Segment Open
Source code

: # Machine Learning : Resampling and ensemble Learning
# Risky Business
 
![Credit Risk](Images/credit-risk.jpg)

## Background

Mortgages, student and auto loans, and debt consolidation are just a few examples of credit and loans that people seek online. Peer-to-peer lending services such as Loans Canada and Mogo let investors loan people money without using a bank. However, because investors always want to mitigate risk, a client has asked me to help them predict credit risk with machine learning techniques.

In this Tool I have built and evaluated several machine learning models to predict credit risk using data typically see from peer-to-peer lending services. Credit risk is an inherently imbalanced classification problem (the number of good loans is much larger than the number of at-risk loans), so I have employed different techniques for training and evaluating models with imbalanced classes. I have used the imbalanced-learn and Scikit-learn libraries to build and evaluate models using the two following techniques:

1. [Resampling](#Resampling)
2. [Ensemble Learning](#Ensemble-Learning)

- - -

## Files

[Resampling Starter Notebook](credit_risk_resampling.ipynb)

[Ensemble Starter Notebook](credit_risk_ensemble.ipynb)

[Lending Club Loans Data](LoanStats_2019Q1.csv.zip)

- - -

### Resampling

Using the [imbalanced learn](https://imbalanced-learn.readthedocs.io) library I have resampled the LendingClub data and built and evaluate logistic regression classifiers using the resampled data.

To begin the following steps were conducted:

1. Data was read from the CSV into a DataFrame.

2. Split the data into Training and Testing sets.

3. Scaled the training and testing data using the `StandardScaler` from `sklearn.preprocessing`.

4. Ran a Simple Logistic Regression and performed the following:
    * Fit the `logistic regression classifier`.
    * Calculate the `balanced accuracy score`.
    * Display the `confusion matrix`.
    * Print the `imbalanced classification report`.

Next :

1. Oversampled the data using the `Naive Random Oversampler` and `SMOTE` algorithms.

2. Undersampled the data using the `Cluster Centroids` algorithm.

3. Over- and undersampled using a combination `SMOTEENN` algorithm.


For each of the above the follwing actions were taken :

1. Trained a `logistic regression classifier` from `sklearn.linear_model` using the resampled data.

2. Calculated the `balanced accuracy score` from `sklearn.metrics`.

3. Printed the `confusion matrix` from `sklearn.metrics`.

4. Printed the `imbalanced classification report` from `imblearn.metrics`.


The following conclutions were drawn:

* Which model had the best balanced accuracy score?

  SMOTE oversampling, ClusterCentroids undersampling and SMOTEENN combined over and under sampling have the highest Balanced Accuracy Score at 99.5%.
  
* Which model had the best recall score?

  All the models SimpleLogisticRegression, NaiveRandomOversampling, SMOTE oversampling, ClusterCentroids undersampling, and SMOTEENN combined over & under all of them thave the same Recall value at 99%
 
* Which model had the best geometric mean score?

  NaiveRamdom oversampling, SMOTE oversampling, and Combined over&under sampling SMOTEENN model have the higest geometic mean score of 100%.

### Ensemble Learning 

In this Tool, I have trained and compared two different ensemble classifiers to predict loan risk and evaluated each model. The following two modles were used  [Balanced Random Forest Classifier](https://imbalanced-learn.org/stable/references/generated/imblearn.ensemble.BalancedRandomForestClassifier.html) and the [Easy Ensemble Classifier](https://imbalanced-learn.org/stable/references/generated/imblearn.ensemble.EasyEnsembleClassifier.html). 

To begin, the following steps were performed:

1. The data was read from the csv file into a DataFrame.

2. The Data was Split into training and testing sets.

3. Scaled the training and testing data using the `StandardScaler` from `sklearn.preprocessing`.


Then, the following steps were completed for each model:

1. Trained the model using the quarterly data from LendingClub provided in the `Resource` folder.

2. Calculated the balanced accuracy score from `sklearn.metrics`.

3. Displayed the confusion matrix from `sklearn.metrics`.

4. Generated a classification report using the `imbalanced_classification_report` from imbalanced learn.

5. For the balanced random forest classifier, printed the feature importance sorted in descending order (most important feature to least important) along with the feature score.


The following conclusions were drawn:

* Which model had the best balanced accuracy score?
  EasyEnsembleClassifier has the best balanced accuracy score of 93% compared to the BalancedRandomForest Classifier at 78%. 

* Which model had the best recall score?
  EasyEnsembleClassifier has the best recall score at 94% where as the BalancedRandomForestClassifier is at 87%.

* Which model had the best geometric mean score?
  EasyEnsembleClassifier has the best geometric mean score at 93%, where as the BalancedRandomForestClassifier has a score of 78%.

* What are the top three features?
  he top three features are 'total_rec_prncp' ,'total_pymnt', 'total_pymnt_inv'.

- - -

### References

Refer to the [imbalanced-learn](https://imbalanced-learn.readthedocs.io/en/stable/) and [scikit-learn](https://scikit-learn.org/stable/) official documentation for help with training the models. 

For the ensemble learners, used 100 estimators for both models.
Segment Closed
• What is being asked: For every line above with the word "LendingClub" in it, make a copy.

• Result of this exercise:
Using the [imbalanced learn](https://imbalanced-learn.readthedocs.io) library I have resampled the LendingClub data and built and evaluate logistic regression classifiers using the resampled data.
1. Trained the model using the quarterly data from LendingClub provided in the `Resource` folder.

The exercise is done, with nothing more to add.